Google Books Needs to List the Issues
September 9, 2007
New York, N.Y.
If you read anything much at all about the Victorian era, you've undoubtedly come across references to The Edinburgh Review, a quarterly published between 1802 and 1929. The Wikipedia entry on The Edinburgh Review calls it "one of the most influential British magazines of the 19th century."

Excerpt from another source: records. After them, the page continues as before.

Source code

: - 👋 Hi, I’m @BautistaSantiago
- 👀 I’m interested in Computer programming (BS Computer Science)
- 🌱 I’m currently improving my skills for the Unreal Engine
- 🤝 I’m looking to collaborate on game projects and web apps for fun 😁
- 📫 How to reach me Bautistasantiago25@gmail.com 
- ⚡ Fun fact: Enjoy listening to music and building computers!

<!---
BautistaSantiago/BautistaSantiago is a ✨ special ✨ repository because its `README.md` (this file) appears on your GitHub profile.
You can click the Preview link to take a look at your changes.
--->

Having easy access to the issues of this periodical is one of the many benefits of an online service such as Google Books. And if we're only interested in the issues published in the 19th century, there should be no copyright issues. So let's type "Edinburgh Review" into Google Books and see what we get. Google Books indicates 22,136 hits, but here's the top of the first page:
Many of these hits are apparently books and reprints with the words "Edinburgh Review" in their titles. But to get to the actual issues of the magazine requires a trick: You need to click "More editions" in the first hit. Here's what you get:
This actually looks encouraging: Despite the uniform date of 1929 — curiously enough, the date the magazine stopped publishing — the thumbnails look different, and actually seem like different designs from several different eras.

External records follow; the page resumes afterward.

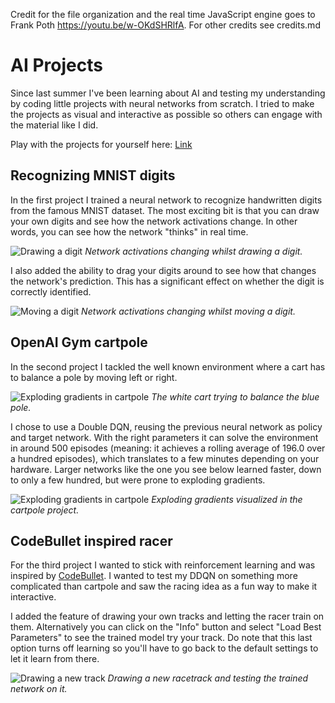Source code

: Credit for the file organization and the real time JavaScript engine goes to Frank Poth https://youtu.be/w-OKdSHRlfA.
For other credits see credits.md

# AI Projects
Since last summer I've been learning about AI and testing my understanding by coding little projects with neural networks from scratch. I tried to make the projects as visual and interactive as possible so others can engage with the material like I did.

Play with the projects for yourself here: [Link](obviouslyluuk.github.io/Portfolio)

## Recognizing MNIST digits
In the first project I trained a neural network to recognize handwritten digits from the famous MNIST dataset. The most exciting bit is that you can draw your own digits and see how the network activations change. In other words, you can see how the network "thinks" in real time.

<!-- https://richardstudynotes.blogspot.com/2014/04/link-images-stored-in-google-drive-to.html -->
![Drawing a digit](https://drive.google.com/uc?id=1xGccUN7Jr0zzuCXP8E8xuW45fqLX5hlO)
*Network activations changing whilst drawing a digit.*

I also added the ability to drag your digits around to see how that changes the network's prediction. This has a significant effect on whether the digit is correctly identified.

![Moving a digit](https://drive.google.com/uc?id=16ZL2lqYUgPMQYB6xVDZd3bpQGwjMGZ6v)
*Network activations changing whilst moving a digit.*

## OpenAI Gym cartpole
In the second project I tackled the well known environment where a cart has to balance a pole by moving left or right. 

![Exploding gradients in cartpole](https://drive.google.com/uc?id=1cUWwA_Hp71pzx8S6JFJbS5KNrHJezXg2)
*The white cart trying to balance the blue pole.*

I chose to use a Double DQN, reusing the previous neural network as policy and target network. With the right parameters it can solve the environment in around 500 episodes (meaning: it achieves a rolling average of 196.0 over a hundred episodes), which translates to a few minutes depending on your hardware.
Larger networks like the one you see below learned faster, down to only a few hundred, but were prone to exploding gradients.

![Exploding gradients in cartpole](https://drive.google.com/uc?id=168la_1JjPrXqQ70SFRdq8xgSyJTPWWjt)
*Exploding gradients visualized in the cartpole project.*

## CodeBullet inspired racer
For the third project I wanted to stick with reinforcement learning and was inspired by [CodeBullet](https://www.youtube.com/watch?v=r428O_CMcpI). I wanted to test my DDQN on something more complicated than cartpole and saw the racing idea as a fun way to make it interactive.

I added the feature of drawing your own tracks and letting the racer train on them. Alternatively you can click on the "Info" button and select "Load Best Parameters" to see the trained model try your track. Do note that this last option turns off learning so you'll have to go back to the default settings to let it learn from there.

![Drawing a new track](https://drive.google.com/uc?id=1Hy0DRZTB_t9MSS_qg4ejoCzFrnNjN_uB)
*Drawing a new racetrack and testing the trained network on it.*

Unfortunately, clicking any of these links moves you to a page where you can't access the actual pages of the magazine, and despite the fact that Google Books is only showing you "Books 1 - 10 of about 417 editions of The Edinburgh Review," you can't actually get to the next page.

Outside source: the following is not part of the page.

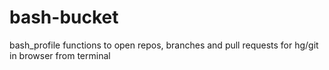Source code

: # bash-bucket
bash_profile functions to open repos, branches and pull requests for hg/git in browser from terminal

If you try the same task with The Quarterly Review — the Tory counterpart to the Whig Edinburgh Review — you have more luck. The actual issue dates seem to be present and accurate (although in no particular order), and you can actually view the issues, but you still can't go to the next page of hits. And when I tried to actually read an article — a review of a book by John Addington Symonds entitled Shakespere's Predecessors in the English Drama (Vol. 161, July & October, 1885, pg. 330), I found chunks of text cut off at the bottoms of many pages, such as this one:
If you happen to be looking for a particular issue of a particular periodical, Google Books is pretty much a mess. But it's easy to see a proper solution:
For each periodical there needs to be a page where every issue of the periodical is listed with a linked label starting with "Vol. 1, Oct. 1802-Jan. 1803" (for example). If Google Books has more than one copy of a particular issue, the additional copies need to follow the first link as "Copy 2" and "Copy 3". That way, if the primary scan has some chunks missing from the bottom of the page, you can check the other copies. If Google Books is lacking a copy of a particular issue, the issue should still be listed but without a link.